We must elevate and train them to not only be curators of the technology and governors of the technology but also to help them think more strategically so that we can leverage that talent in a much more effective way to drive business value and impact. As we continue to evolve and scale the technology for many different use cases across the enterprise—in effect, reimagining how AI sits at the center of the enterprise almost as a center of excellence—it drives operational efficiency, reduces business risk, curates product development in every domain, improves our financials, assists with regulatory response, aids legal in case management, and amplifies audit ability to be more effective as a function.
You pick the domain and the discipline—AI can sit there. But the individuals who have requisite knowledge need to kind of be branded, if you will, and quickly built with skills that help them edge and govern both policies and standards around the application of technology to support their business function and capability.
Moreover, they must become voices of reason across the enterprise so that technology doesn’t become the active agent for all things within an enterprise, removing the sensibility of what a human in the loop brings to the table and the domain expertise those individuals provide.
So, there is a fiduciary responsibility. There is a workforce automation and transformation responsibility that sits with the enterprise.
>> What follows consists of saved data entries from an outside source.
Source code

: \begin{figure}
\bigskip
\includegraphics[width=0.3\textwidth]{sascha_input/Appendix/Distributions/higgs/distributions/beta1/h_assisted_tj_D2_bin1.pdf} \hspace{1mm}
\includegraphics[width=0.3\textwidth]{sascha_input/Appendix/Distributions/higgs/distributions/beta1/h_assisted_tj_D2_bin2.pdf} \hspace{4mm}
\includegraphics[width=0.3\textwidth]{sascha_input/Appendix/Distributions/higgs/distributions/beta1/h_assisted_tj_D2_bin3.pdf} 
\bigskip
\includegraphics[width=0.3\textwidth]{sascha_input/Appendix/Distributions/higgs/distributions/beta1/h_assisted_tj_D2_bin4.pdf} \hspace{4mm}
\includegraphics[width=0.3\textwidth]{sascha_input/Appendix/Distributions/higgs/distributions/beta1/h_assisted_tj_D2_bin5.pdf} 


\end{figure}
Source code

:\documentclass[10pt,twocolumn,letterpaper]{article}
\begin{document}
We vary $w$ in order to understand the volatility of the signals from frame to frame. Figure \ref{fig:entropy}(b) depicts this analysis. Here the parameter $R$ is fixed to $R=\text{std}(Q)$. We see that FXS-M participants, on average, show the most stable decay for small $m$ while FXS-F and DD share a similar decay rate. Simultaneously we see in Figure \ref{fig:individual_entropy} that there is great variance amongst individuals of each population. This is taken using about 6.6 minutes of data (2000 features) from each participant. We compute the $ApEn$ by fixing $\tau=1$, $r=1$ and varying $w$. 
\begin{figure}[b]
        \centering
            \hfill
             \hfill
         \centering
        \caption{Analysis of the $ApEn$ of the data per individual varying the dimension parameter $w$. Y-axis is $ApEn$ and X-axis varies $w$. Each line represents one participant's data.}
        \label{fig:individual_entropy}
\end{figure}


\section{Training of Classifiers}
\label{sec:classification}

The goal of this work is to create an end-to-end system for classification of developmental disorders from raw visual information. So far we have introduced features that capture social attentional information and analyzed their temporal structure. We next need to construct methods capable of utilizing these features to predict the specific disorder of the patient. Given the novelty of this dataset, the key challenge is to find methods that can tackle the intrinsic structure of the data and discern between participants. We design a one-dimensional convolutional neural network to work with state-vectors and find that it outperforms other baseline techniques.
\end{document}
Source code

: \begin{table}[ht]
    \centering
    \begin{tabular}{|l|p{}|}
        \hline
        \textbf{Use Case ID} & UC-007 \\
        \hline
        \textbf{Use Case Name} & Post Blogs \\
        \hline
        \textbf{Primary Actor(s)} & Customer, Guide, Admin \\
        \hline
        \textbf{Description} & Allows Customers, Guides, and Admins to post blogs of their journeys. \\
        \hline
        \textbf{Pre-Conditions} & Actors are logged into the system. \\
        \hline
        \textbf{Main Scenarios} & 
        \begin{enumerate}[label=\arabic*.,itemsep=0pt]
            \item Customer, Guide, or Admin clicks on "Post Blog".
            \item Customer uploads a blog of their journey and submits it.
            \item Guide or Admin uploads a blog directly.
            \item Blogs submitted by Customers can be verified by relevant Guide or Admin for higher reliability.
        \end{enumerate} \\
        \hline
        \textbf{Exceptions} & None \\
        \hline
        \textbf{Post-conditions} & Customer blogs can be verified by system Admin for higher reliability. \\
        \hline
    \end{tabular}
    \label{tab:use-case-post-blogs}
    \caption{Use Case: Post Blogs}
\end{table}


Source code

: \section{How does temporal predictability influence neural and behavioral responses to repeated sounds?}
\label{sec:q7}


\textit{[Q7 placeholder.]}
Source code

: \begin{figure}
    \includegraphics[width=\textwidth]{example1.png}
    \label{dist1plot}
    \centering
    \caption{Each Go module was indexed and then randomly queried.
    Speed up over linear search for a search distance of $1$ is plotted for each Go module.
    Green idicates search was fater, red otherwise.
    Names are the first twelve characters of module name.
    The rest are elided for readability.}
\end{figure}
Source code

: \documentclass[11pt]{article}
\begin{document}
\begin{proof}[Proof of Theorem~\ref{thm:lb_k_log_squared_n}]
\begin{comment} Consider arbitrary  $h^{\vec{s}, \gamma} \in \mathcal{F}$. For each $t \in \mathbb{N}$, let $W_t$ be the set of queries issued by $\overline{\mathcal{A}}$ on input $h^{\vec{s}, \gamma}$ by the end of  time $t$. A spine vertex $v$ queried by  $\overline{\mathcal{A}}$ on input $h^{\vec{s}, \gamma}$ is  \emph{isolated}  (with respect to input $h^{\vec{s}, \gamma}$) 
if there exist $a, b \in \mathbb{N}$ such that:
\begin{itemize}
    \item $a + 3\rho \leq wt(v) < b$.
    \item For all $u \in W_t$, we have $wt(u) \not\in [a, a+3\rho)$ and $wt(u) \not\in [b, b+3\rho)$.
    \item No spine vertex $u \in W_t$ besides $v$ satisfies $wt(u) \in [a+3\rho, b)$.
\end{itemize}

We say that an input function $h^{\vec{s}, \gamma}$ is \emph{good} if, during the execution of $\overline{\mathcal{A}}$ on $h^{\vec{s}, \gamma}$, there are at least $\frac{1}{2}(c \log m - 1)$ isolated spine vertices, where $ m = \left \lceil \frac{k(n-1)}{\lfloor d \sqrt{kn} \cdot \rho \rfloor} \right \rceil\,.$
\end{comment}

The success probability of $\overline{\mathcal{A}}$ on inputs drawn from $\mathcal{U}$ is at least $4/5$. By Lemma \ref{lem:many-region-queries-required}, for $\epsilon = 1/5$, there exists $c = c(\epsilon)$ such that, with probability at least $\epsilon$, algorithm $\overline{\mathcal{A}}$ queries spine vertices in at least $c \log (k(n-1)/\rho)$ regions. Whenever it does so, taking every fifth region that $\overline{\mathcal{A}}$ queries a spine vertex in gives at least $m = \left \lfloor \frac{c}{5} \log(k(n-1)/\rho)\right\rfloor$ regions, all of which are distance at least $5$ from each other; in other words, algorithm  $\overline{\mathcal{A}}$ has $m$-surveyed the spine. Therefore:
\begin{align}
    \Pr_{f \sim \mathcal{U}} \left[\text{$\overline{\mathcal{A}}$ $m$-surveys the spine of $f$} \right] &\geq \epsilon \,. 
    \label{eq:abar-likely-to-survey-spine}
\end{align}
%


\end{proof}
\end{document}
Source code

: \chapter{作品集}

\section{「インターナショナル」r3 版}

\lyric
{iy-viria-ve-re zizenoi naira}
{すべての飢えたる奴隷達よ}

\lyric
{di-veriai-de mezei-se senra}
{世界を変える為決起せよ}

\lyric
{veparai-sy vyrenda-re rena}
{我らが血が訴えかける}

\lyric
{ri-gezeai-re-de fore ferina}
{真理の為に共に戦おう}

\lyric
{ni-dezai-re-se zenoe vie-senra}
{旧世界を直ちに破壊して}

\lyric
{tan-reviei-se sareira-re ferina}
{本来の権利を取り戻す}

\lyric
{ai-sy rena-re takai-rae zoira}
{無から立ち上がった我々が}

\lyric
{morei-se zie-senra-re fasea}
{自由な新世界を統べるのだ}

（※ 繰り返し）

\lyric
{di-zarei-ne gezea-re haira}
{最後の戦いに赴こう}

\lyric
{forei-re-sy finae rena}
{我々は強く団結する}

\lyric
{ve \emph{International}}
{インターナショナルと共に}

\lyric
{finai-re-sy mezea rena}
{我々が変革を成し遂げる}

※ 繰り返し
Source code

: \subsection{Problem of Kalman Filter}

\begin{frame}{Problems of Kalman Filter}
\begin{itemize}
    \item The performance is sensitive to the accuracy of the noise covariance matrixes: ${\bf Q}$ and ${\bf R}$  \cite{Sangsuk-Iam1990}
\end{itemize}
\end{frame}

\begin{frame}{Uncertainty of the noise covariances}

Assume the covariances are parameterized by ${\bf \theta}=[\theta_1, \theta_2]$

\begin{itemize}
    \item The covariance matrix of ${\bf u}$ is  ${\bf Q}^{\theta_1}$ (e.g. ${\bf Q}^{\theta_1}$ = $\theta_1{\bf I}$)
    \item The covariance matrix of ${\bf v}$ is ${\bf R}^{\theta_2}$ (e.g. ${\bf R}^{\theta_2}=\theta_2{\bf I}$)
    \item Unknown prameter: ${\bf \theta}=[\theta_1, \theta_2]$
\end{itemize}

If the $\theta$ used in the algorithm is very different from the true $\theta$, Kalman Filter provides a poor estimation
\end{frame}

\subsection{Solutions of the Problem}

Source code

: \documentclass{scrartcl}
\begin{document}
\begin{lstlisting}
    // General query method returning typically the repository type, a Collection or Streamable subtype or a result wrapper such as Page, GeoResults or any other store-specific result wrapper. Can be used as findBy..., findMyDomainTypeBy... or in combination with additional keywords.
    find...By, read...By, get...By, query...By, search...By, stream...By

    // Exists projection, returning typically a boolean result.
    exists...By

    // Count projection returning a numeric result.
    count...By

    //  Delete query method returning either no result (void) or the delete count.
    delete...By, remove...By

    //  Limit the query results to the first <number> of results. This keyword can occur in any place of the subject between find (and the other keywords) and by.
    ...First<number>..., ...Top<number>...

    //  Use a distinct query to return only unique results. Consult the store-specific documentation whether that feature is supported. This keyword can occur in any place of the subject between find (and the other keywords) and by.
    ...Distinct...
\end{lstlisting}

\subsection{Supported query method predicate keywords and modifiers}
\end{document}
I think reimagining how those work together in concert ensures that adoption happens in the right way, meeting expectations and results that satisfy commitments to the board but also involve the talent within your ecosystem.
This enables you to become smarter and much more efficient in how you operate and deliver your portfolio of capabilities and services—be it to civilians or citizens of a particular state, customers and partners within your ecosystem, or your employees. How do we make the world and the life of an employee working on a daily basis much more effective and efficient?
Kashyap: This has been fantastic, Stephen. Thank you so much for sharing your insights and enthusiasm with us. It’s clear how passionate you are about the subject, and your work is truly inspiring. I’m confident that our audience will greatly benefit from the valuable perspectives you’ve shared today. Thank you once again!
Stephen: Absolutely. It’s been a pleasure. The world will be a better place when curiosity and knowledge are applied in the right way to drive meaningful AI solutions.